Abstract Background Colorectal cancer (CRC) is a common disease threatening human lives worldwide, and vitamin D receptor (VDR) contributes protective roles in this disease. However, the molecular mechanisms underlying VDR protection in CRC progression require further investigation. Methods In this study, we statistically analyzed the relationship between VDR expression and CRC development in patients and detected invasion and apoptosis in CRC cells with VDR overexpression and interference.
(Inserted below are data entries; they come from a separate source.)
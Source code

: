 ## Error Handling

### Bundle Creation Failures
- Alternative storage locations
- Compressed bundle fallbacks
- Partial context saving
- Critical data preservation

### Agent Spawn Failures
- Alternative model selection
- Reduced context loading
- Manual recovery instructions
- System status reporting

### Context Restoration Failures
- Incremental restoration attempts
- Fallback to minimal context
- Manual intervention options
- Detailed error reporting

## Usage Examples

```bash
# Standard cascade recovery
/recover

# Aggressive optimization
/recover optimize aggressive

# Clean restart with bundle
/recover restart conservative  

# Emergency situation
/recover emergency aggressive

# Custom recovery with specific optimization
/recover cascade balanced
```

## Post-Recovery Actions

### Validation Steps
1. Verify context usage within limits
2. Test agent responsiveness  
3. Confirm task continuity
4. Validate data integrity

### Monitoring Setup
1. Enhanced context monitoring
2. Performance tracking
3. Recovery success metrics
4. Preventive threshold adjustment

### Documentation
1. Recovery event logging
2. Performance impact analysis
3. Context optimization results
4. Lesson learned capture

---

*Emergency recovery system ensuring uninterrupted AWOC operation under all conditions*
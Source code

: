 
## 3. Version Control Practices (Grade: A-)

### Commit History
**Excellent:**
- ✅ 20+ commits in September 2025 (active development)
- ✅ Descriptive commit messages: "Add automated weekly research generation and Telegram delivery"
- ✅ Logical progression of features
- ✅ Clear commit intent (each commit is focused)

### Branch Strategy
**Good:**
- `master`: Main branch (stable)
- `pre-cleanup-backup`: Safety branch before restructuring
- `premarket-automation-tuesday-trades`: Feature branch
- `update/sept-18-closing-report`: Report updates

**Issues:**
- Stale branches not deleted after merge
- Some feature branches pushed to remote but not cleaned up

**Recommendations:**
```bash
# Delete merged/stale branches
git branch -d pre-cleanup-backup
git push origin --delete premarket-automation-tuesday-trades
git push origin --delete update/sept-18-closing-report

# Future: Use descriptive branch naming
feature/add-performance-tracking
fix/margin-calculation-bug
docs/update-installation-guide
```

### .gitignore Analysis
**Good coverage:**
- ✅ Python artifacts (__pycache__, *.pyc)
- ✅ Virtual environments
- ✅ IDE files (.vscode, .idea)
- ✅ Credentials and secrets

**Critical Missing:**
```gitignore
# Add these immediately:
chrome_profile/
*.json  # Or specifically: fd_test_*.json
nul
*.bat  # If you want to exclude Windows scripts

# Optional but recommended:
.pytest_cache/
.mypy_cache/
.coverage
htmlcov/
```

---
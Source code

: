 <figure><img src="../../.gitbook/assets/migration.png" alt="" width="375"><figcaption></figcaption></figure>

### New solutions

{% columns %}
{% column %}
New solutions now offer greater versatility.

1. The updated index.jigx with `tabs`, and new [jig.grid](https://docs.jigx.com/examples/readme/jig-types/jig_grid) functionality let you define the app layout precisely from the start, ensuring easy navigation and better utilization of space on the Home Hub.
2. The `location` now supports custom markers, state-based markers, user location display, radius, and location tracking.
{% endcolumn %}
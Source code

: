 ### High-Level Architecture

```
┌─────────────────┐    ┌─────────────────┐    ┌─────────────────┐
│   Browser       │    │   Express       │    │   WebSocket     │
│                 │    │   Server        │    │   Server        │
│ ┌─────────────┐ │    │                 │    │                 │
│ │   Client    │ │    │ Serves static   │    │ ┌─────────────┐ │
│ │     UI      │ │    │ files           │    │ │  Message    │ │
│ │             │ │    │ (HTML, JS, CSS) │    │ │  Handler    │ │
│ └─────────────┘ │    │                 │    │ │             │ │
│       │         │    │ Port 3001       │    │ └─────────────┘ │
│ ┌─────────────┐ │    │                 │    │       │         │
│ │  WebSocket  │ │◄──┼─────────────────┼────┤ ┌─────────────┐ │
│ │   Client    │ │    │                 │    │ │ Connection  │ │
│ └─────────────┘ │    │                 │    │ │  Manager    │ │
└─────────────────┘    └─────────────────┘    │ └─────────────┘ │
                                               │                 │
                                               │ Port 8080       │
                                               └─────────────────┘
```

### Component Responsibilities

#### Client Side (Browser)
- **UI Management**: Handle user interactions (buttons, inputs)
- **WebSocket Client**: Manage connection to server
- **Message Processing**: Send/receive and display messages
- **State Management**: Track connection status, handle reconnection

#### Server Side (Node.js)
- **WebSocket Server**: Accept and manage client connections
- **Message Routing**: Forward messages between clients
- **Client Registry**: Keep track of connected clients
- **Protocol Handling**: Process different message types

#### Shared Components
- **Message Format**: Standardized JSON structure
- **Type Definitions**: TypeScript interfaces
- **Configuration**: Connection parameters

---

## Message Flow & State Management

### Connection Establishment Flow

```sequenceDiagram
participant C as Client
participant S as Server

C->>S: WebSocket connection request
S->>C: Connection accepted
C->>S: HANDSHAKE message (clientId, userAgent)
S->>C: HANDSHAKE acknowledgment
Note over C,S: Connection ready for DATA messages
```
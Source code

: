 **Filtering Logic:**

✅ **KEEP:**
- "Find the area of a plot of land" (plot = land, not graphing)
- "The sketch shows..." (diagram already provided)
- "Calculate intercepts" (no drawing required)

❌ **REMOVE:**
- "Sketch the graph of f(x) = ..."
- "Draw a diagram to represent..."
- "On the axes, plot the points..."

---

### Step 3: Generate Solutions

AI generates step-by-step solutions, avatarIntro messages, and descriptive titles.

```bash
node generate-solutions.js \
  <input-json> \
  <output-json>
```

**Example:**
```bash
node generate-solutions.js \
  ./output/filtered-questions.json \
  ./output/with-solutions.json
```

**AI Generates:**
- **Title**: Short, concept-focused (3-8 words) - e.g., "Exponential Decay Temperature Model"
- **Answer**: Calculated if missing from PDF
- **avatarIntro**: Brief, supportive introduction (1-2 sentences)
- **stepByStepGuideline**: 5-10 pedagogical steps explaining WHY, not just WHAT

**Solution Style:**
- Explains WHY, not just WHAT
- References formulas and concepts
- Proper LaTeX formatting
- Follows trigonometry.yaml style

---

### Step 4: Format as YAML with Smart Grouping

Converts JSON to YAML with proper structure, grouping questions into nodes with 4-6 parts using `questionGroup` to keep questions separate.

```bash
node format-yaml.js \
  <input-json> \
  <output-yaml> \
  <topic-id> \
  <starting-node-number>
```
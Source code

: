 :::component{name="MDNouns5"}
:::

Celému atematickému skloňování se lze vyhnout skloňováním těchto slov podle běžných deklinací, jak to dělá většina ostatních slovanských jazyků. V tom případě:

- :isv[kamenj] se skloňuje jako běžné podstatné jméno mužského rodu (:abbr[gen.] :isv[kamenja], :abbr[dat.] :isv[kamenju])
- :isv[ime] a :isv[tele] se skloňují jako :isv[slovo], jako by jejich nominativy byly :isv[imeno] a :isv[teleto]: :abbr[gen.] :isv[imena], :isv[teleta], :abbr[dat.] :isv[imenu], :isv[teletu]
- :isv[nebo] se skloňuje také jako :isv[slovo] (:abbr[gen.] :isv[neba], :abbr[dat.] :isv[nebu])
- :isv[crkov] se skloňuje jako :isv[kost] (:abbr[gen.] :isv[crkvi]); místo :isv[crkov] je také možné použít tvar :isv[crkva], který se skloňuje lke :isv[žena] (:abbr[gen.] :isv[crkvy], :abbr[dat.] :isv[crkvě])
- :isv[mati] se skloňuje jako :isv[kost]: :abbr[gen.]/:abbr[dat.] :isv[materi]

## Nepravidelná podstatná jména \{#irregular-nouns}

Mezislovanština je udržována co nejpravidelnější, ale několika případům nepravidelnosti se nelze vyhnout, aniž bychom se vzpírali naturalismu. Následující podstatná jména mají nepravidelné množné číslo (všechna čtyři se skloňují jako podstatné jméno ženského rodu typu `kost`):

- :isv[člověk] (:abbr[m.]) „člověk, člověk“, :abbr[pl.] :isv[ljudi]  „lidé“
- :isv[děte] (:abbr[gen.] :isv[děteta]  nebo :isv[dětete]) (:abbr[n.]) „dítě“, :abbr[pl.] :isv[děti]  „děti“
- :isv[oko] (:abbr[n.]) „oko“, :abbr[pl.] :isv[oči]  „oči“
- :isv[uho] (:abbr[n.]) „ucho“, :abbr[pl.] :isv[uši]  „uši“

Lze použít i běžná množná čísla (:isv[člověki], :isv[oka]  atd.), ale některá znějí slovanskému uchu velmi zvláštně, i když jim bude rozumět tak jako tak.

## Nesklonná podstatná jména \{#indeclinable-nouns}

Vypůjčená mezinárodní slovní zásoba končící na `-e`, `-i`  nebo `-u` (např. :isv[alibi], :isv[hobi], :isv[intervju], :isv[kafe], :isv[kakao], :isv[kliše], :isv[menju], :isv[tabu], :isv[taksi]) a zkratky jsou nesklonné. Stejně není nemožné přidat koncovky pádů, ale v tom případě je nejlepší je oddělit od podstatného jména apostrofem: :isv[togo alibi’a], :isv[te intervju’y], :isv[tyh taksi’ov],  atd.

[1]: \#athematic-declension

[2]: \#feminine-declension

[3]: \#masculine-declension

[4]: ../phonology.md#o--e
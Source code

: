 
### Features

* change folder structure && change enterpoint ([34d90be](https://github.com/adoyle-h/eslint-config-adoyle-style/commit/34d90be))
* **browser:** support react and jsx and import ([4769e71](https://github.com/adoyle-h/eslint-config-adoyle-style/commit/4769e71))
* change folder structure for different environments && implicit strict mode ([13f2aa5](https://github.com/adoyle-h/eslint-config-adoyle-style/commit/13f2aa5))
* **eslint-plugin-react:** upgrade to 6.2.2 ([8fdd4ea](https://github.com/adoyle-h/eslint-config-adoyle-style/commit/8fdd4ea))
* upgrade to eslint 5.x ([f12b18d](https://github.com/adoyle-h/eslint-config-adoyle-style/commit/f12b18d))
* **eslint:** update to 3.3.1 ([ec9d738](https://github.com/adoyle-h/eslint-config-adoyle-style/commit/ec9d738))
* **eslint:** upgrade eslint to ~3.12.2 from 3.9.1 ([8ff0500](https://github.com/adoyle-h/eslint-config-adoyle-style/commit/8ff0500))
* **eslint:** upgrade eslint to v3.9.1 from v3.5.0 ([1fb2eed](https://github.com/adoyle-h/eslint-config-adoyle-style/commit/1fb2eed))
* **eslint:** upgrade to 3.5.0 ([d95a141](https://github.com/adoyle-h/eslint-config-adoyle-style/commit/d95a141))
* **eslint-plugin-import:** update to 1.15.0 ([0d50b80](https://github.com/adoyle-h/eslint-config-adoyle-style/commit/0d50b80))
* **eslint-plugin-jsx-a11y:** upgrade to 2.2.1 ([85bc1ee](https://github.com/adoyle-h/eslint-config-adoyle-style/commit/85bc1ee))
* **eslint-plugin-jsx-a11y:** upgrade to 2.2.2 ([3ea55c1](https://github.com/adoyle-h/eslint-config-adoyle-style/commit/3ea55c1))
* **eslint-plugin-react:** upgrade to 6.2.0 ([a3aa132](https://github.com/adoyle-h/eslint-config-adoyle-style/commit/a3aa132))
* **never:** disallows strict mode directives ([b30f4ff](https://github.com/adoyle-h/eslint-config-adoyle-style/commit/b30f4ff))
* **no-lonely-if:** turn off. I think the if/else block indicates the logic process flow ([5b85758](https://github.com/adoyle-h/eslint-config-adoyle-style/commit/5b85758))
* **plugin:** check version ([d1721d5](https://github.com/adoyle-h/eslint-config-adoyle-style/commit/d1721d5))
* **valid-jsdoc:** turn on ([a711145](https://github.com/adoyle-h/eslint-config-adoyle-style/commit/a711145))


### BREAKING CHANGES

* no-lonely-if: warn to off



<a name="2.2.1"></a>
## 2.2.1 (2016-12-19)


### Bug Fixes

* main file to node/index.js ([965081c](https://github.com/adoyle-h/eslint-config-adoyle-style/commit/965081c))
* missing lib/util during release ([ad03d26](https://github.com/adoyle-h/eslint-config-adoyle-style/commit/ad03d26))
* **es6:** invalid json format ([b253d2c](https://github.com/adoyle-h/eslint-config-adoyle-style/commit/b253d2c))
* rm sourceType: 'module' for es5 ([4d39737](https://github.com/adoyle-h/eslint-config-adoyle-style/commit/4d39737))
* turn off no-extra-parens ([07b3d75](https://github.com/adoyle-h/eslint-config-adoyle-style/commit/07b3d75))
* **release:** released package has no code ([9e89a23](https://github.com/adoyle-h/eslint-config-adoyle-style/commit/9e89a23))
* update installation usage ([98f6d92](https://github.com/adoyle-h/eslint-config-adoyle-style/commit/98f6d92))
We also detected the expression of key genes involved in Wnt/β-catenin signalling (β-catenin, lymphoid enhancer factor (LEF)-1 and cyclin D1) in SW480 cells and nude mice injected with VDR-overexpressing SW480 cells and observed tumour development. Additionally, we performed Co-immunoprecipitation (Co-IP) and glutathione-S-transferase (GST) pull-down assays to identify the protein interactions of VDR with β-catenin, dual luciferase (LUC) and chromatin immunoprecipitation (ChIP) to detect the activation of LEF-1 by VDR. Results The VDR level was closely related to the development and prognosis of CRC patients. VDR overexpression inhibited invasion but promoted apoptosis in cancer cells. β-catenin shRNA contributed oppositely to cancer cell activity with VDR shRNA. Additionally, VDR interacted with β-catenin at the protein level and blocked its nuclear accumulation. VDR regulated the expression of β-catenin, cyclin D1 and LEF-1 and directly activated LEF-1 transcription in vitro. Furthermore, nude mice injected with VDR-overexpressing SW480 cells revealed suppression of tumour growth and decreased expression of β-catenin, cyclin D1 and LEF-1. Conclusions This study indicated that VDR protected against CRC disease in humans by inhibiting Wnt/β-catenin signalling to control cancer cell invasion and apoptosis, providing new evidence to explore VDR biomarkers or agonists for CRC patient diagnosis and treatment.